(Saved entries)

== Segment start ==

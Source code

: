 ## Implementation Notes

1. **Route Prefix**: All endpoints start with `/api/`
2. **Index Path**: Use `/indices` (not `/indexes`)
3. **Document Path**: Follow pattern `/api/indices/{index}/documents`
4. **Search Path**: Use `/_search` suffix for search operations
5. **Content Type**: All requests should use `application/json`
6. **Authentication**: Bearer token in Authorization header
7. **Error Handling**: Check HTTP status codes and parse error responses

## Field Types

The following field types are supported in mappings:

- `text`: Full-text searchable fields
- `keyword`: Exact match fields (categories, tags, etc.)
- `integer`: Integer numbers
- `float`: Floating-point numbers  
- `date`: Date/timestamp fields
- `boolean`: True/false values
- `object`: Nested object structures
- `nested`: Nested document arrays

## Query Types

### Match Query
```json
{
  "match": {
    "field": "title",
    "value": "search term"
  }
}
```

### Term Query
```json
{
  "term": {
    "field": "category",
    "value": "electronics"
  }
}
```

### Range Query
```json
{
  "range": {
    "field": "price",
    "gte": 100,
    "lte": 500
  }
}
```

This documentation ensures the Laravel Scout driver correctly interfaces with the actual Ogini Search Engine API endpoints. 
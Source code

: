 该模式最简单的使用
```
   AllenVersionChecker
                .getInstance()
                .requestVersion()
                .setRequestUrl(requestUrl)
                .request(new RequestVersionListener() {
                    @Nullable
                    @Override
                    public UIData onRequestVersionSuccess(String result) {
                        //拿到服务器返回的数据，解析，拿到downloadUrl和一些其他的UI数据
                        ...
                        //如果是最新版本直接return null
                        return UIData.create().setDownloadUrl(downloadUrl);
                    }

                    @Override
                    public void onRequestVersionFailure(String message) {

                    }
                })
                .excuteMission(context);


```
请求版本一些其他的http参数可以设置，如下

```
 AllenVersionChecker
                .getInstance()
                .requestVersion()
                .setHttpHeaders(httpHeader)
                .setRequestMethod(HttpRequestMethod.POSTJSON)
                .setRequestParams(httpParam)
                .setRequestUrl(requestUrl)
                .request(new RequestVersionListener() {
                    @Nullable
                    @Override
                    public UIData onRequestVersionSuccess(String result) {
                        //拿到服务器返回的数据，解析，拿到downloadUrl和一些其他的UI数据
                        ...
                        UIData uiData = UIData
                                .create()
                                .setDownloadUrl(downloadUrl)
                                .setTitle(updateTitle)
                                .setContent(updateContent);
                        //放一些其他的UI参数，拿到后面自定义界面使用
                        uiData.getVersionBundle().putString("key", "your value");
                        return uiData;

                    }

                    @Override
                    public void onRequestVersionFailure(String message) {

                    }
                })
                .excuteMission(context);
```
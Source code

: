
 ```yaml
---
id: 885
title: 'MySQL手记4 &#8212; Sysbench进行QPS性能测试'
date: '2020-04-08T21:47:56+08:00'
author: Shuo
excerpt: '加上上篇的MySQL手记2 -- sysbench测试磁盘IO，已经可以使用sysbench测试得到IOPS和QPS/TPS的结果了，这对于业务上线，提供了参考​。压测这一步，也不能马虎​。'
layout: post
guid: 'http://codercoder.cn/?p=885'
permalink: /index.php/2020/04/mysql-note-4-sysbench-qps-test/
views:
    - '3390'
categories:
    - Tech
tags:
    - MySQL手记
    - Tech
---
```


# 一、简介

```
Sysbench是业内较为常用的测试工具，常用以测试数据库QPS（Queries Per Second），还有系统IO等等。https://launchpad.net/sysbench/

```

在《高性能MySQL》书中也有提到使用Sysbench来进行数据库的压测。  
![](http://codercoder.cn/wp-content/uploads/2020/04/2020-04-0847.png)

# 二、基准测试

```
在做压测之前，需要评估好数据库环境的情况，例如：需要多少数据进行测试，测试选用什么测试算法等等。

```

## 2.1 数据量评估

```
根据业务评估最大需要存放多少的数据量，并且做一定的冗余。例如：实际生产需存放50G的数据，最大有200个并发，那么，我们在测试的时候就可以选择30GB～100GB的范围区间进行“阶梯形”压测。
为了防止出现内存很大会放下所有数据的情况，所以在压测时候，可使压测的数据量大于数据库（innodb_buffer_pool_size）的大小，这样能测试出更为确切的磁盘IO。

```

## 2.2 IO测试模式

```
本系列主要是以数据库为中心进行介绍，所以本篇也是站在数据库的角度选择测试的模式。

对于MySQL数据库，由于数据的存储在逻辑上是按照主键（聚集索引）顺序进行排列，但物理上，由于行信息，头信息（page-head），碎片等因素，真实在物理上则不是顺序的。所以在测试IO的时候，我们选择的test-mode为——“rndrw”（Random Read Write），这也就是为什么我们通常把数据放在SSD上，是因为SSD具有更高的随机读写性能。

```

== Segment end ==

Of the lines above, show those in which "with" appears.

1. **Route Prefix**: All endpoints start with `/api/`
This documentation ensures the Laravel Scout driver correctly interfaces with the actual Ogini Search Engine API endpoints. 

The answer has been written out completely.